In the vehicular network, the VCC is considered as the integration of multiple technologies and this technology could be used to perform the operation. It is necessary to select the best technology, which can perform a specific task. For instance, smartphones, embedded devices, and other handheld devices intend to leave their available resources that could reduce their traffic. Sending traffic to the conventional cloud can be considered as a challenging issue. Also, the limited bandwidth resources and bad signal result in a large number of packets drop and also introduces the packet delay. Therefore, the RSUs could perform operations as a cloudlet to overcome these issues. However, there are still some challenges that need to be considered such as the cloudlet security and the strategy to deploy and manage its resources [29]. Moreover, radio channel technology is considered as a challenging issue in VCC, in which the significant increase in wireless traffic often leads to the emergence of cognitive radio technology [147].
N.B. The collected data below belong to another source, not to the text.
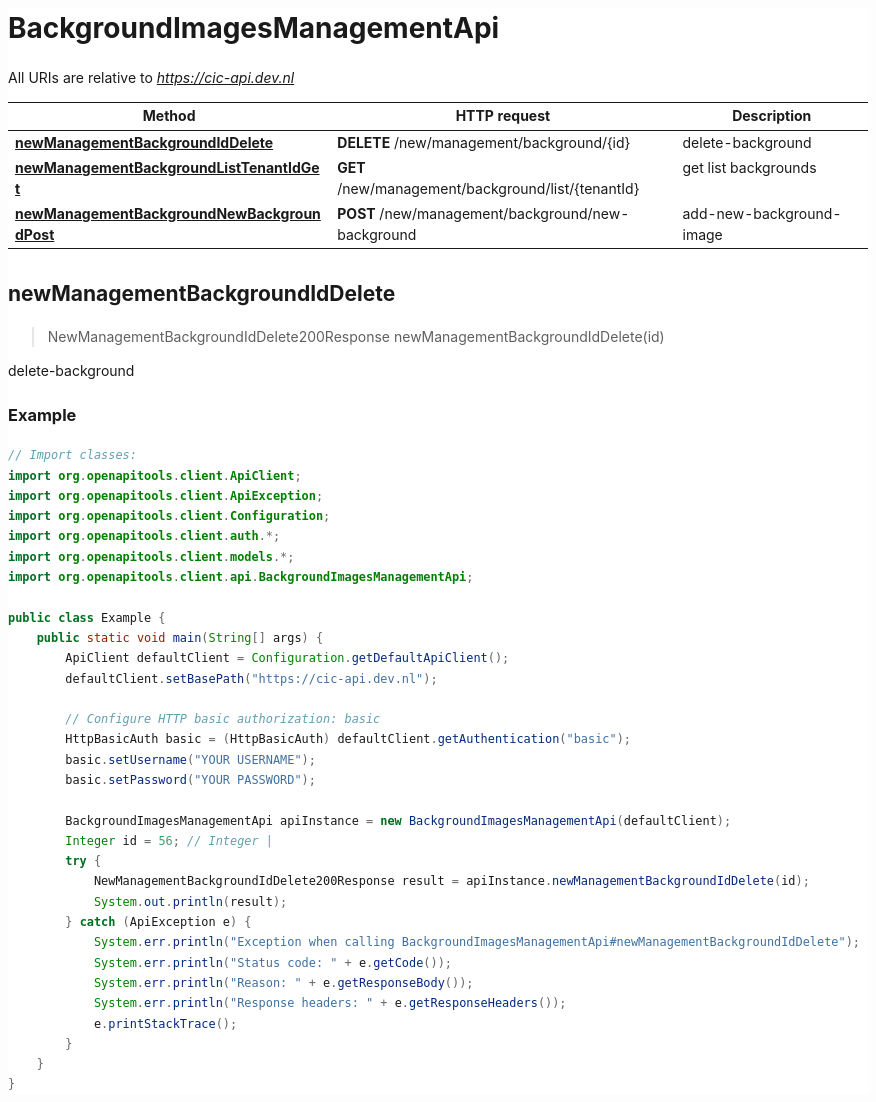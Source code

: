 # BackgroundImagesManagementApi

All URIs are relative to *https://cic-api.dev.nl*

| Method | HTTP request | Description |
|------------- | ------------- | -------------|
| [**newManagementBackgroundIdDelete**](BackgroundImagesManagementApi.md#newManagementBackgroundIdDelete) | **DELETE** /new/management/background/{id} | delete-background |
| [**newManagementBackgroundListTenantIdGet**](BackgroundImagesManagementApi.md#newManagementBackgroundListTenantIdGet) | **GET** /new/management/background/list/{tenantId} | get list backgrounds |
| [**newManagementBackgroundNewBackgroundPost**](BackgroundImagesManagementApi.md#newManagementBackgroundNewBackgroundPost) | **POST** /new/management/background/new-background | add-new-background-image |



## newManagementBackgroundIdDelete

> NewManagementBackgroundIdDelete200Response newManagementBackgroundIdDelete(id)

delete-background



### Example

```java
// Import classes:
import org.openapitools.client.ApiClient;
import org.openapitools.client.ApiException;
import org.openapitools.client.Configuration;
import org.openapitools.client.auth.*;
import org.openapitools.client.models.*;
import org.openapitools.client.api.BackgroundImagesManagementApi;

public class Example {
    public static void main(String[] args) {
        ApiClient defaultClient = Configuration.getDefaultApiClient();
        defaultClient.setBasePath("https://cic-api.dev.nl");
        
        // Configure HTTP basic authorization: basic
        HttpBasicAuth basic = (HttpBasicAuth) defaultClient.getAuthentication("basic");
        basic.setUsername("YOUR USERNAME");
        basic.setPassword("YOUR PASSWORD");

        BackgroundImagesManagementApi apiInstance = new BackgroundImagesManagementApi(defaultClient);
        Integer id = 56; // Integer | 
        try {
            NewManagementBackgroundIdDelete200Response result = apiInstance.newManagementBackgroundIdDelete(id);
            System.out.println(result);
        } catch (ApiException e) {
            System.err.println("Exception when calling BackgroundImagesManagementApi#newManagementBackgroundIdDelete");
            System.err.println("Status code: " + e.getCode());
            System.err.println("Reason: " + e.getResponseBody());
            System.err.println("Response headers: " + e.getResponseHeaders());
            e.printStackTrace();
        }
    }
}
```
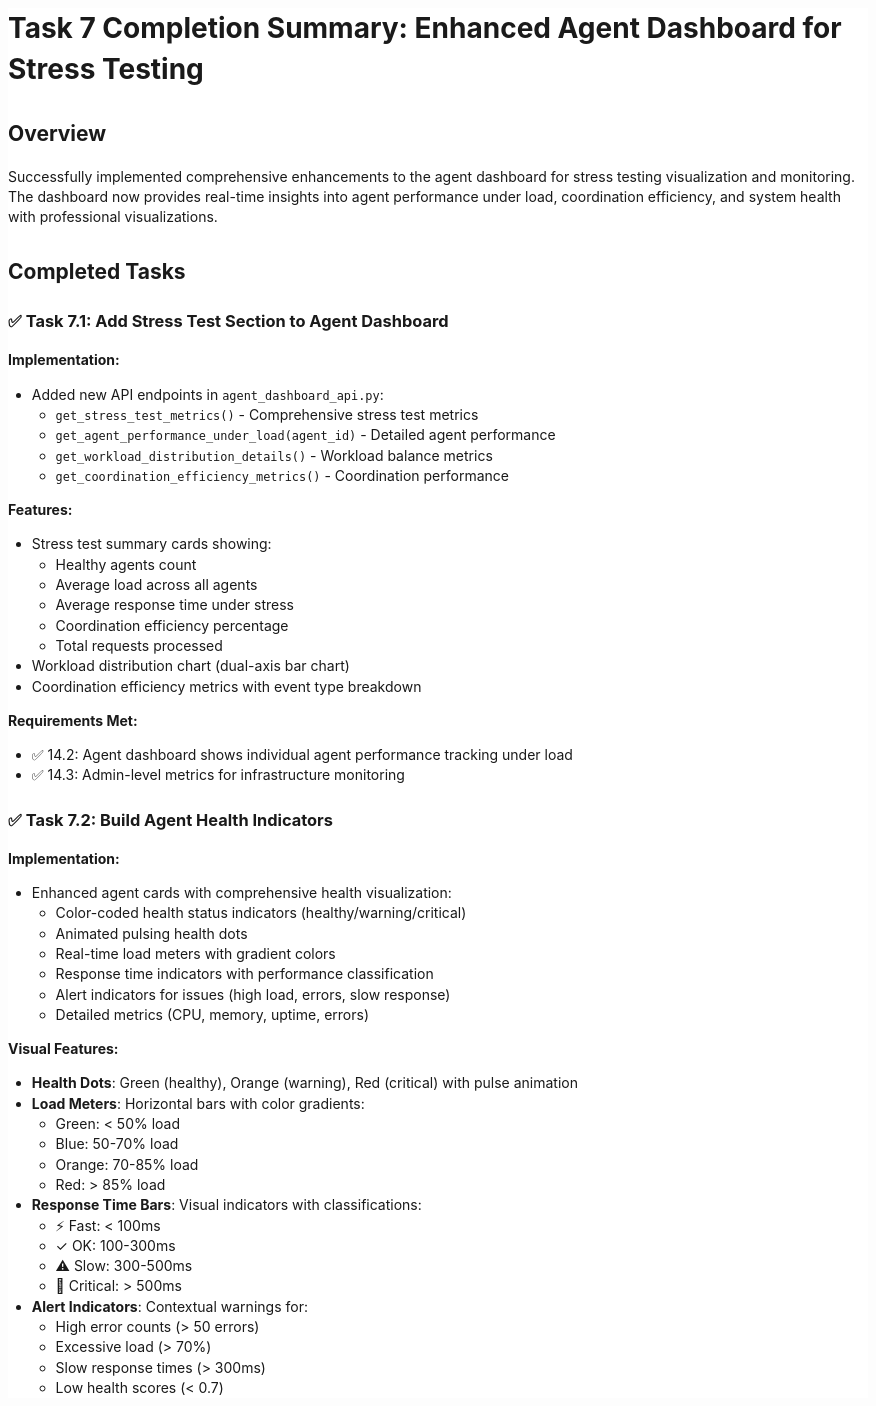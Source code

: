 # Task 7 Completion Summary: Enhanced Agent Dashboard for Stress Testing

## Overview

Successfully implemented comprehensive enhancements to the agent dashboard for stress testing visualization and monitoring. The dashboard now provides real-time insights into agent performance under load, coordination efficiency, and system health with professional visualizations.

## Completed Tasks

### ✅ Task 7.1: Add Stress Test Section to Agent Dashboard

**Implementation:**
- Added new API endpoints in `agent_dashboard_api.py`:
  - `get_stress_test_metrics()` - Comprehensive stress test metrics
  - `get_agent_performance_under_load(agent_id)` - Detailed agent performance
  - `get_workload_distribution_details()` - Workload balance metrics
  - `get_coordination_efficiency_metrics()` - Coordination performance

**Features:**
- Stress test summary cards showing:
  - Healthy agents count
  - Average load across all agents
  - Average response time under stress
  - Coordination efficiency percentage
  - Total requests processed
- Workload distribution chart (dual-axis bar chart)
- Coordination efficiency metrics with event type breakdown

**Requirements Met:**
- ✅ 14.2: Agent dashboard shows individual agent performance tracking under load
- ✅ 14.3: Admin-level metrics for infrastructure monitoring

### ✅ Task 7.2: Build Agent Health Indicators

**Implementation:**
- Enhanced agent cards with comprehensive health visualization:
  - Color-coded health status indicators (healthy/warning/critical)
  - Animated pulsing health dots
  - Real-time load meters with gradient colors
  - Response time indicators with performance classification
  - Alert indicators for issues (high load, errors, slow response)
  - Detailed metrics (CPU, memory, uptime, errors)

**Visual Features:**
- **Health Dots**: Green (healthy), Orange (warning), Red (critical) with pulse animation
- **Load Meters**: Horizontal bars with color gradients:
  - Green: < 50% load
  - Blue: 50-70% load
  - Orange: 70-85% load
  - Red: > 85% load
- **Response Time Bars**: Visual indicators with classifications:
  - ⚡ Fast: < 100ms
  - ✓ OK: 100-300ms
  - ⚠ Slow: 300-500ms
  - 🔴 Critical: > 500ms
- **Alert Indicators**: Contextual warnings for:
  - High error counts (> 50 errors)
  - Excessive load (> 70%)
  - Slow response times (> 300ms)
  - Low health scores (< 0.7)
The interaction between significant amounts of equipment in the vehicle cloud often leads to the consumption of a higher amount of energy. Although, the VCC aims to provide the optimum solution by utilizing available resources efficiently, the transmission rate according to the traffic conditions could reduce the energy consumption [148].

10. Conclusion

The VANETs becomes very popular in the traffic management system, which aims to ensure the safety of human lives on the street and provide comfort to travelers by broadcasting safety messages among vehicles. As these safety messages are broadcasted in an open-access environment that makes VANETs more vulnerable to the attacks, a robust security algorithm must be designed for tackling security threats and attacks which could ensure the secure communication in the VANETs and VCC.
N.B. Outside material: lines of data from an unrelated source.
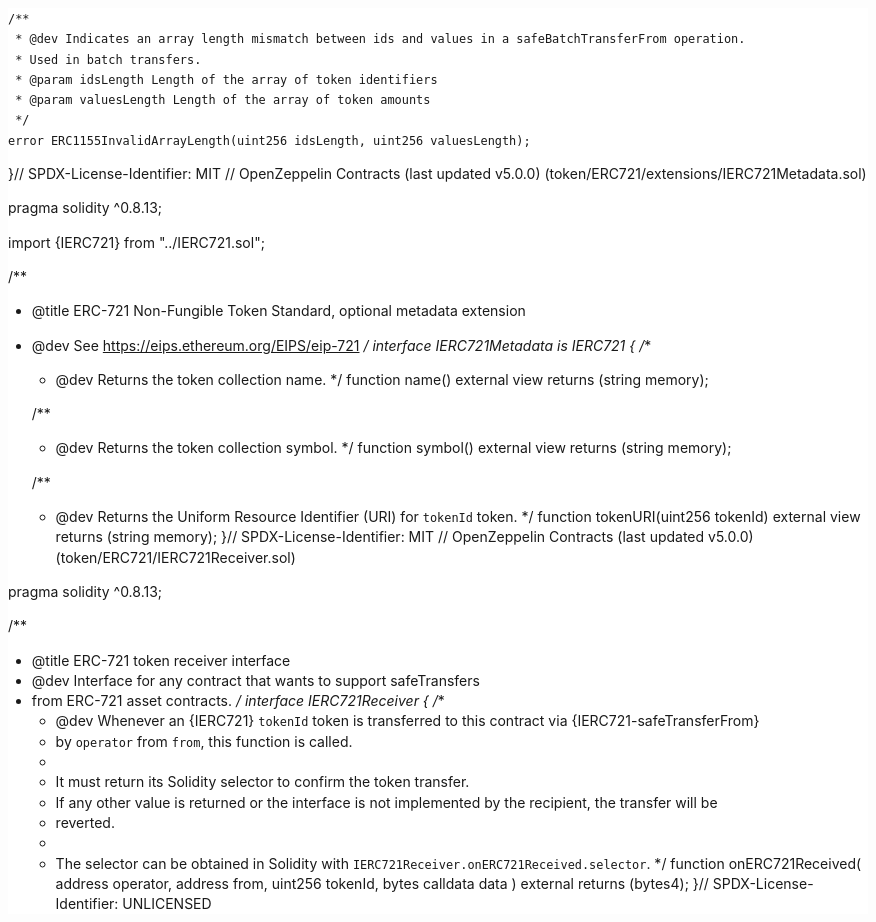     /**
     * @dev Indicates an array length mismatch between ids and values in a safeBatchTransferFrom operation.
     * Used in batch transfers.
     * @param idsLength Length of the array of token identifiers
     * @param valuesLength Length of the array of token amounts
     */
    error ERC1155InvalidArrayLength(uint256 idsLength, uint256 valuesLength);
}// SPDX-License-Identifier: MIT
// OpenZeppelin Contracts (last updated v5.0.0) (token/ERC721/extensions/IERC721Metadata.sol)

pragma solidity ^0.8.13;

import {IERC721} from "../IERC721.sol";

/**
 * @title ERC-721 Non-Fungible Token Standard, optional metadata extension
 * @dev See https://eips.ethereum.org/EIPS/eip-721
 */
interface IERC721Metadata is IERC721 {
    /**
     * @dev Returns the token collection name.
     */
    function name() external view returns (string memory);

    /**
     * @dev Returns the token collection symbol.
     */
    function symbol() external view returns (string memory);

    /**
     * @dev Returns the Uniform Resource Identifier (URI) for `tokenId` token.
     */
    function tokenURI(uint256 tokenId) external view returns (string memory);
}// SPDX-License-Identifier: MIT
// OpenZeppelin Contracts (last updated v5.0.0) (token/ERC721/IERC721Receiver.sol)

pragma solidity ^0.8.13;

/**
 * @title ERC-721 token receiver interface
 * @dev Interface for any contract that wants to support safeTransfers
 * from ERC-721 asset contracts.
 */
interface IERC721Receiver {
    /**
     * @dev Whenever an {IERC721} `tokenId` token is transferred to this contract via {IERC721-safeTransferFrom}
     * by `operator` from `from`, this function is called.
     *
     * It must return its Solidity selector to confirm the token transfer.
     * If any other value is returned or the interface is not implemented by the recipient, the transfer will be
     * reverted.
     *
     * The selector can be obtained in Solidity with `IERC721Receiver.onERC721Received.selector`.
     */
    function onERC721Received(
        address operator,
        address from,
        uint256 tokenId,
        bytes calldata data
    ) external returns (bytes4);
}// SPDX-License-Identifier: UNLICENSED
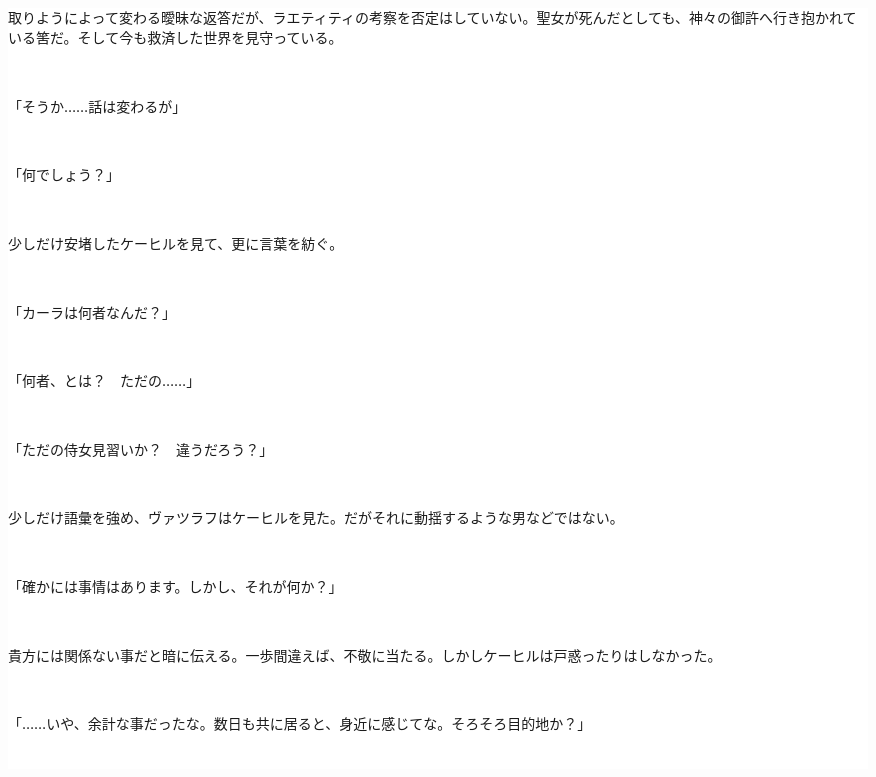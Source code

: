   取りようによって変わる曖昧な返答だが、ラエティティの考察を否定はしていない。聖女が死んだとしても、神々の御許へ行き抱かれている筈だ。そして今も救済した世界を見守っている。
 </p>
 <p id="L289">
  <br/>
 </p>
 <p id="L290">
  「そうか……話は変わるが」
 </p>
 <p id="L291">
  <br/>
 </p>
 <p id="L292">
  「何でしょう？」
 </p>
 <p id="L293">
  <br/>
 </p>
 <p id="L294">
  少しだけ安堵したケーヒルを見て、更に言葉を紡ぐ。
 </p>
 <p id="L295">
  <br/>
 </p>
 <p id="L296">
  「カーラは何者なんだ？」
 </p>
 <p id="L297">
  <br/>
 </p>
 <p id="L298">
  「何者、とは？　ただの……」
 </p>
 <p id="L299">
  <br/>
 </p>
 <p id="L300">
  「ただの侍女見習いか？　違うだろう？」
 </p>
 <p id="L301">
  <br/>
 </p>
 <p id="L302">
  少しだけ語彙を強め、ヴァツラフはケーヒルを見た。だがそれに動揺するような男などではない。
 </p>
 <p id="L303">
  <br/>
 </p>
 <p id="L304">
  「確かには事情はあります。しかし、それが何か？」
 </p>
 <p id="L305">
  <br/>
 </p>
 <p id="L306">
  貴方には関係ない事だと暗に伝える。一歩間違えば、不敬に当たる。しかしケーヒルは戸惑ったりはしなかった。
 </p>
 <p id="L307">
  <br/>
 </p>
 <p id="L308">
  「……いや、余計な事だったな。数日も共に居ると、身近に感じてな。そろそろ目的地か？」
 </p>
 <p id="L309">
  <br/>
In this survey, we first present the basic overview of the VANETs and its characteristics and VANETs security services. Then, the potential applications which are affected by threats and attacks are explained in detail, followed by the location privacy in VANETs. Second, we have discussed the location privacy mechanism in VANETs, which could protect the vehicle privacy. Third, we have discussed the properties to develop the robust trust management model in VANETs and performed the comprehensive analysis of various trust models, followed by a brief discussion on simulation tools, and VANETs applications. Fourth, we have presented the evolution of VCC in a vehicular network. Then, the VCC architecture is explained followed by the security and privacy issues of the VCC in detail. Finally, we have presented some issues related to VANETs and VCC that are considered as open research challenges in a vehicular network. In short, this survey comprehensively covers the location privacy mechanism and trust models in VANETs, identifies open research challenges in the VANETs and VCC, fills the gap of existing surveys, and incorporates the recent development in the VANETs and VCC.

The future research direction for VANETs focuses on the security and privacy issues such as trust model and cryptography-based technique to authentication safety messages. Based on these techniques, researchers could design a robust security system, which can be able to prevent VANETs from different kinds of security threats and attacks. In addition to VANETs, the VCC is still in the beginning stage and expected to provide an optimum solution to protect the network from different kinds of threats and improve the efficiency of the traffic management system. In our opinion, based on the existing VCC algorithms, architectures, and protocols, an improved algorithm could be designed to reduce the trust and privacy issues in VCC.

Conflicts of Interest

The authors declare no conflicts of interest.

Acknowledgments

This work was supported in part by the National Key Research and Development program under Grant 2018YFB1600503 and Natural Science Foundation of China under Grant nos. U1564201, 1664258, and 61773184.